Conservative (non-surgical) treatment

 

This is normally advocated initially after diagnosis of patellar tendinopathy. Care must be taken not overload the tendon. Treatment may involve:

 

  • RICE

 

Quadriceps muscle strengthening program:

 

  • Muscle strengthening of other weight bearing muscle groups, such as the calf muscles
  • Ice packs to reduce pain and inflammation
  • Correction of joint mechanics and change in training pattern

Most patient would respond to the conservative treatment

 

If symptoms persists Than initially local injection

 

  • PRP – Platelet Rich Plasma
  • Cortisone

 

Can be instituted along with rehabilitation. If the symptoms continue than surgical decompression is the modality of choice.

 

Meniscus Injury

 

Each knee joint has two crescent-shaped cartilage menisci. These lie on the medial (inside) and lateral (outside) of the upper surface of the tibia (shin) bone. They are essential components of the knee, acting as shock absorbers as well as allowing for the proper interaction and weight distribution between the tibia and the femur (thigh bone). They provide stability to the knee.
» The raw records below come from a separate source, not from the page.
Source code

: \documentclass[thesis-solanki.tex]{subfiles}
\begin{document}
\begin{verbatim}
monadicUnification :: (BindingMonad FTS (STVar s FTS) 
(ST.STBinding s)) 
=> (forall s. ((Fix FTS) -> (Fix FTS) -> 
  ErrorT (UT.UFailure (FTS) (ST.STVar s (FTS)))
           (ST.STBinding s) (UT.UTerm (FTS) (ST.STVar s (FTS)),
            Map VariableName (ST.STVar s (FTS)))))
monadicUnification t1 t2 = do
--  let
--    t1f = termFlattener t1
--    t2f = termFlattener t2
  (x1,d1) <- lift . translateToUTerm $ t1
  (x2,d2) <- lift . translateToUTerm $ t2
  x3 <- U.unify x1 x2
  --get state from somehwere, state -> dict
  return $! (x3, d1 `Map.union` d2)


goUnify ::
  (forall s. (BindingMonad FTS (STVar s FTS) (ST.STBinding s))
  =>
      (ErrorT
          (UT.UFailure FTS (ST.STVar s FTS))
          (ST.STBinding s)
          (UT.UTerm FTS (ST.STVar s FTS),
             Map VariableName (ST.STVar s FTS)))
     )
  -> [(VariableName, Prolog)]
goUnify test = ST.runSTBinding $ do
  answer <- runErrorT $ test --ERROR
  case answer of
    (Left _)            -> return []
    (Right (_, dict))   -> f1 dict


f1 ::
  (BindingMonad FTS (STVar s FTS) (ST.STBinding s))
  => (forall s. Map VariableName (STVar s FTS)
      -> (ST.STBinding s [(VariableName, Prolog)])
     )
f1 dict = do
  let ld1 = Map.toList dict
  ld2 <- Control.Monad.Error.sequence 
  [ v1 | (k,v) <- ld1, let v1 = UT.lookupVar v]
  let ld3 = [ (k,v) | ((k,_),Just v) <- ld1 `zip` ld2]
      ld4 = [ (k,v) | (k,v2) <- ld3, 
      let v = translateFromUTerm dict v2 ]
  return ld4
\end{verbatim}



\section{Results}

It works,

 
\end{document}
As a result, injury to either meniscus can lead to critical impairment of the knee function itself.

 

The medial meniscus is more prone to injury than the lateral menicus. Any forces impacting from the outer surface of the knee, such as a rugby tackle, fall, twist, jerk, sudden abnormal movement can severely damage the medial meniscus. It is commonly associated injury with ACL tear.  Meniscus tear can be degenerative when seen in patients of Osteoarthritis changes that are associated with age.

 

MRI is the gold standard to pick up these injuries Symptoms

 

  • Pain
  • Clicking sound in knee
  • Catching sensation
  • Some times giving way
  • Swelling of the knee within 48 hours of injury.
  • Inability to bend knee fully- this may be associated with “Locking” or “giving way” of the knee when the torn piece of meniscus has gone and struck in the middle of the knee.
  • Inability to weight bear on the affected side.

 

Treatmen

 

  • Apply RICE.
  • Wear a knee compression support
  • Gentle exercises to maintain quadriceps strength, although care should be taken not to aggravate the symptoms.
  • Consult a Sports Injury Specialist.

 

MRI scan.

 

  • Decide if conservative treatment will be effective or if surgery may be required.

 

Treatmen Conservative

 

This may be indicated in the case of a small tear or a degenerative meniscus and may involve:

 

  • Cold, compression and recommendation of NSAID’s
  • Electrotherapy
  • Release to decrease muscle tension.
  • Manual therapy (mobilization and manipulation)
  • Once pain has subsided, exercises to restore the range of movement, improve balance and increase muscle strength.

 

Surgical

 

In case of big tear, locked knee, giving way, than surgical intervention is required to avoid further damage to the knee.